(EXERCISE GOAL):
Each line of the data holding "void" should be found and copied.

Plain-text document sources
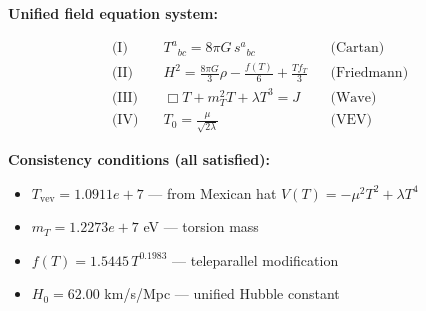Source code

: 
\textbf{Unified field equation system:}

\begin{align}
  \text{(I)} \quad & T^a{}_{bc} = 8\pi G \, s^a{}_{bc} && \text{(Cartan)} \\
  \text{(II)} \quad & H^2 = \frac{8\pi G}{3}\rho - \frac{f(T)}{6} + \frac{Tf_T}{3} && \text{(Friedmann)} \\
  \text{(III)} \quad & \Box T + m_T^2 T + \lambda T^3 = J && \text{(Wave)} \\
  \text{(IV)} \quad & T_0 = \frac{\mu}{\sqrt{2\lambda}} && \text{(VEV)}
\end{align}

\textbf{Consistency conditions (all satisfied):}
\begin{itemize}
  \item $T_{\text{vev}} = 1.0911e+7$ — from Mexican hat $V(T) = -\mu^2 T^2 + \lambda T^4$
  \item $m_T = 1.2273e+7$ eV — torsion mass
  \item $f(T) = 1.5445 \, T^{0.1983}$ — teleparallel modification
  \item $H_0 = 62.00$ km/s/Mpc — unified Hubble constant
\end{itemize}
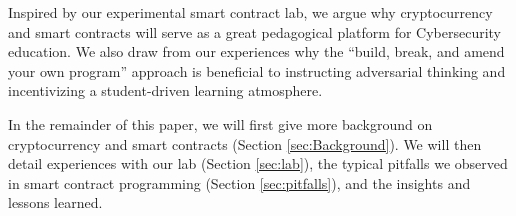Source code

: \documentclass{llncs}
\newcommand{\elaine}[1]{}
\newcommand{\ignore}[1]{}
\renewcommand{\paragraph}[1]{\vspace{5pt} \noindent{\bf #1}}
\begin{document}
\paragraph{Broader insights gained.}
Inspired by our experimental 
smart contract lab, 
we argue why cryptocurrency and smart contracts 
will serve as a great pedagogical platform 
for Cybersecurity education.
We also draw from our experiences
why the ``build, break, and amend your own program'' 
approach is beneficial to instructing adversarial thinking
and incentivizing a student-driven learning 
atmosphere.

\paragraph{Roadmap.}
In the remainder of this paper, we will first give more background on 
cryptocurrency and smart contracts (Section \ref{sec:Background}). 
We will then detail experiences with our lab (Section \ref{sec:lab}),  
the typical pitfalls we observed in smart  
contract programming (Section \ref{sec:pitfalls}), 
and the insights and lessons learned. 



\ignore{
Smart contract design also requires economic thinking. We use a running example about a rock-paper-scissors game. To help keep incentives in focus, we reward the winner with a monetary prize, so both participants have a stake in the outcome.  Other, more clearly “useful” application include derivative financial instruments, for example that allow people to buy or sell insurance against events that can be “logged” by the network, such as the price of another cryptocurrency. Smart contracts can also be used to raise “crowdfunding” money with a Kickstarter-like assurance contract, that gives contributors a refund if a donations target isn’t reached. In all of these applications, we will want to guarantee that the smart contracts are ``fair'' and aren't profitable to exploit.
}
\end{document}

==

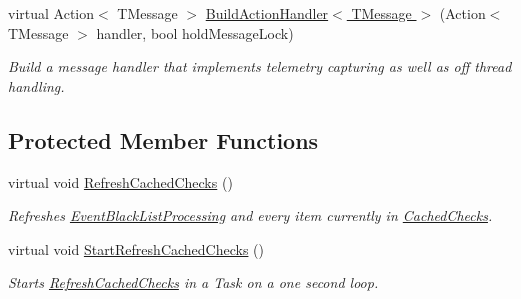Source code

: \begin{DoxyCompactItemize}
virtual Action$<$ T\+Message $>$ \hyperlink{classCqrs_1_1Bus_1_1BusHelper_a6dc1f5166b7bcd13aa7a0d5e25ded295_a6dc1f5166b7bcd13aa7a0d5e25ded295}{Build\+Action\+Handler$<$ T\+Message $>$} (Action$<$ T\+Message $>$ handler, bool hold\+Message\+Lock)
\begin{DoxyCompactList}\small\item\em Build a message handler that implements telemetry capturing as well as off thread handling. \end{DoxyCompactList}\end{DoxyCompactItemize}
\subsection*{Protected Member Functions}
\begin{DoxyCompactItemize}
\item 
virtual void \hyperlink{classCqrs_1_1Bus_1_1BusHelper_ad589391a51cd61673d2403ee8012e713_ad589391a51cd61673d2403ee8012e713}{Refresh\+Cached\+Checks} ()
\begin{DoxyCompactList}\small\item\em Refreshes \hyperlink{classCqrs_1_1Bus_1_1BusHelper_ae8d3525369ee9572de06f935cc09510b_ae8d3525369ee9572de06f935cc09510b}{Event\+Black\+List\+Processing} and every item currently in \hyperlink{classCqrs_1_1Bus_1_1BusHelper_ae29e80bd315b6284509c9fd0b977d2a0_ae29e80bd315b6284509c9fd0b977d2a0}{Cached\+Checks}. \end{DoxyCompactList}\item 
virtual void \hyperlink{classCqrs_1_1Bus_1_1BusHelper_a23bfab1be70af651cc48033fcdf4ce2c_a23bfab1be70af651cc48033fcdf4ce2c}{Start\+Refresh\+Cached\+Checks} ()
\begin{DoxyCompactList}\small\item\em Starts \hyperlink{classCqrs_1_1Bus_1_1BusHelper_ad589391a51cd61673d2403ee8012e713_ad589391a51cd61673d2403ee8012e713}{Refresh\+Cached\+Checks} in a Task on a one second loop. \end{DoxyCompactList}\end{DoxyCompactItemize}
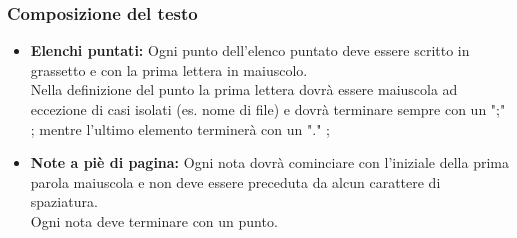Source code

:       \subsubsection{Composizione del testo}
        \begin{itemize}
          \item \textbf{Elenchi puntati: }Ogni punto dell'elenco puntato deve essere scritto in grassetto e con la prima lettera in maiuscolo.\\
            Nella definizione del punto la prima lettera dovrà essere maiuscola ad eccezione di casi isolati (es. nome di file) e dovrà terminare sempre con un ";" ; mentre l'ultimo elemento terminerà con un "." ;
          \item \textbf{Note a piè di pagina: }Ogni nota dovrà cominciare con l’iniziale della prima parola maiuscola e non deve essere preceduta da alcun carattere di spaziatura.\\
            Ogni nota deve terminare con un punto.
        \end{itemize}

==

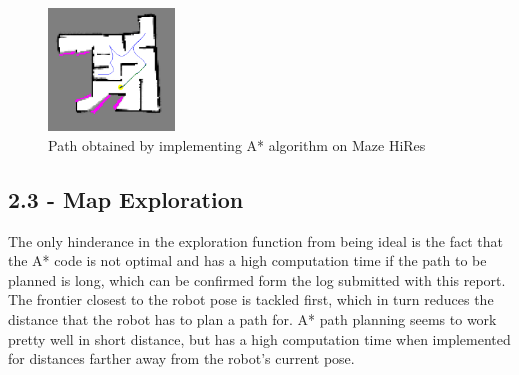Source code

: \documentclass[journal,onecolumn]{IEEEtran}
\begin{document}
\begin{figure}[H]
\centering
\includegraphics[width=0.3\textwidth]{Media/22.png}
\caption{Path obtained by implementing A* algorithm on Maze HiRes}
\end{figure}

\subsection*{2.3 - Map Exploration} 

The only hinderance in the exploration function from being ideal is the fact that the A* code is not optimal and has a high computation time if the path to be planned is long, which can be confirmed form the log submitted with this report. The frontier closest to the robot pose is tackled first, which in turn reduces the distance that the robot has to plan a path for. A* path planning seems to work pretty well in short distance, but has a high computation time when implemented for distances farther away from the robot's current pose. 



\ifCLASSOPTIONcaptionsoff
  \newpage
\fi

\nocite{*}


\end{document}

(YOUR SOLUTION):
virtual void \hyperlink{classCqrs_1_1Bus_1_1BusHelper_ad589391a51cd61673d2403ee8012e713_ad589391a51cd61673d2403ee8012e713}{Refresh\+Cached\+Checks} ()
virtual void \hyperlink{classCqrs_1_1Bus_1_1BusHelper_a23bfab1be70af651cc48033fcdf4ce2c_a23bfab1be70af651cc48033fcdf4ce2c}{Start\+Refresh\+Cached\+Checks} ()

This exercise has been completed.